The strangest thing about being at the Black Sheep on Monday, Oct. 19, was how I kept thinking I saw Chris Forsythe just out of the corner of my eye.
It would be easy for the eye to play tricks in the crowd that assembled to celebrate Chris' life that night; while people came and went, the Black Sheep's interior consistently held about 500, with an additional 150 out in the parking lot. The food donated by Oscar's and Noodles & Company was devoured in short order, and all proceeds from the beer (generously donated, along with staffing of the bar, by Union Station/Peak 31) resulted in over $4,600 being raised for the Forsythe family that night. That complements the more than $13,000 raised via the Chris Forsythe Memorial Fund as of last Friday afternoon. (You can still donate at gofundme.com/5f6e3qxw.)
The size and diversity of the crowd provided a testament to the musician and soundman's wide influence in the Colorado Springs music community, as well as to the deep affection and respect he inspired. The photo slideshow curated by Raymond Bailey, which showed candid shots of Chris that spanned from childhood to his time fronting bands such as Malakai, Tree of Woe, Brass Monkey, Gripped, Godless Promise Mechanism, Erased, Evil Genius, and Seven Year Coma — just to name a few — inspired repeated cheers and enthusiastic devil horns. When the backing music failed to play properly, one of the more bittersweet jokes of the evening was born: "Hey, where's the sound guy?"
Black Sheep general manager Jeremy Grobsmith was delighted by the turnout.
"There are so many incredible memories that I have with Chris," he says. "I've spent the last 13 years of my life working with him at 32 Bleu and the Sheep. There isn't a thing he wouldn't do for his friends and family, and I like to think the staff at Sheep was a part of that family.
"My favorite time spent with Chris was laughing. Stupid videos on the Internet, joking about life and music, hanging out at events, having band practice, listening to records. We had a New Year's Eve party in 2007, and Chris and I watched videos from my first band playing [now-defunct venue] Pure Energy, where he ran sound and mixed my shows when I was a teenager. I remember as we watched, he said, 'Damn, Jerm, we're lifers. You've been down since back in the day.' It gave me such a sense of pride that he accepted me into a music community that he had helped build."

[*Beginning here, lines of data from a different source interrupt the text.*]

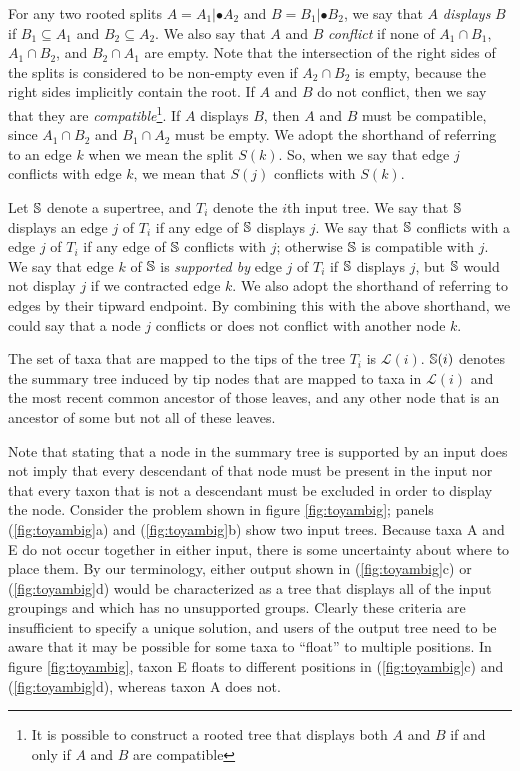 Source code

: \documentclass[fleqn,12pt,lineno,english]{wlpeerj}
\begin{document}
For any two rooted splits $A=A_{1}|\bullet A_{2}$ and $B=B_{1}|\bullet B_{2}$,
we say that $A$ \emph{displays} $B$ if $B_{1}\subseteq A_{1}$ and
$B_{2}\subseteq A_{2}$. We also say that $A$ and $B$ \emph{conflict}
if none of $A_{1}\cap B_{1}$, $A_{1}\cap B_{2}$, and $B_{2}\cap A_{1}$
are empty.
Note that the intersection of the right sides of the splits is considered to
be non-empty even if $A_{2}\cap B_{2}$ is empty, because the right
sides implicitly contain the root. If $A$ and $B$ do not conflict, then we say that they are \emph{compatible}\footnote{It is possible to construct a rooted tree that displays both $A$
and $B$ if and only if $A$ and $B$ are compatible}. If $A$ displays $B$, then $A$ and $B$ must be compatible, since
$A_{1}\cap B_{2}$ and $B_{1}\cap A_{2}$ must be empty. We adopt
the shorthand of referring to an edge $k$ when we mean the split
$S(k)$. So, when we say that edge $j$ conflicts with edge $k$,
we mean that $S(j)$ conflicts with $S(k)$. 

Let $\mathbb{S}$ denote a supertree, and $T_{i}$ denote the $i$th
input tree. We say that $\mathbb{S}$ displays an edge $j$ of $T_{i}$
if any edge of $\mathbb{S}$ displays $j$. We say that $\mathbb{S}$
conflicts with a edge $j$ of $T_{i}$ if any edge of $\mathbb{S}$
conflicts with $j$; otherwise $\mathbb{S}$ is compatible with
$j$. We say that edge $k$ of $\mathbb{S}$ is \emph{supported
by} edge $j$ of $T_{i}$ if $\mathbb{S}$ displays $j$, but $\mathbb{S}$
would not display $j$ if we contracted edge $k$. We also adopt the
shorthand of referring to edges by their tipward endpoint. By combining
this with the above shorthand, we could say that a node $j$ conflicts
or does not conflict with another node $k$.

The set of taxa that are mapped to the tips of the tree $T_{i}$ is
$\mathcal{L}(i)$. $\mathbb{S}(i)$ denotes the summary tree induced
by tip nodes that are mapped to taxa in $\mathcal{L}(i)$ and the
most recent common ancestor of those leaves, and any other node that
is an ancestor of some but not all of these leaves. 

Note that stating that a node in the summary tree is supported by
an input does not imply that every descendant of that node must be
present in the input nor that every taxon that is not a descendant
must be excluded in order to display the node. Consider the problem
shown in figure \ref{fig:toyambig}; panels (\ref{fig:toyambig}a)
and (\ref{fig:toyambig}b) show two input trees. Because taxa A and
E do not occur together in either input, there is some uncertainty
about where to place them. By our terminology, either output shown
in (\ref{fig:toyambig}c) or (\ref{fig:toyambig}d) would be characterized
as a tree that displays all of the input groupings and which has no
unsupported groups. Clearly these criteria are insufficient to specify
a unique solution, and users of the output tree need to be aware that
it may be possible for some taxa to ``float'' to multiple positions.
In figure \ref{fig:toyambig}, taxon E floats to different positions
in (\ref{fig:toyambig}c) and (\ref{fig:toyambig}d), whereas taxon
A does not. 
\end{document}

As the hundreds poured in to celebrate Forsythe's 42 years, the evening was filled with reunions of old friends and familiar faces, swapping memories and stories and showing off new "Sizzle" tattoos while fireworks were released in the parking lot.
"We used to refer to his entire family as the Forsizzles," says Grobsmith, explaining the origin of Chris' nickname. "It then morphed into the Sizzles, with Chris being 'Big Sizz.' Last year, when we had the first Suicide Girls show, one of the dancers came up to the stage where Chris and I were sitting, and said, 'I'm looking for The Sizzler, do you know where he is?' Both of us died laughing, and so the last year I had called him 'The Sizzler.'"
Among other anecdotes overheard among friends and acquaintances:
• "We met in 1993, at the old downtown location of Pure Energy. At the time, he was living under the bar, and he'd emerge at night, sling beers, and come hassle everyone."
• "Chris always gave me tapes of any new band he'd think I'd like."
• "When my band first played here, the sound was . . . OK. And that was great, because we sucked."
• "I remember once I was absentmindedly drawing a doodle at a party, and Chris asked if he could keep it. Two years later, he brought it up and said he still had it up on his fridge."
I don't mean to imply anything supernatural, or even to suggest there's a greater truth to be inferred by the many times I thought I saw Chris or expected to hear that familiar, raspy voice at the Black Sheep that night. It simply speaks to how strange his absence still feels. Grobsmith perhaps puts it best:
"There is hardly one musician in this town who hasn't had Chris at the helm of their show, watched him play in his numerous bands, hung out with him while watching a show, et cetera. When we'd be stuck at work while he was off playing at the Nickel or Zodiac, he'd always come in the next day and tell us that the show was 'legendary,' and that it 'went off.' I enjoy that he felt that way about nearly every show he played. Chris' impact on our music scene will be everlasting, and he will be sorely missed at every turn."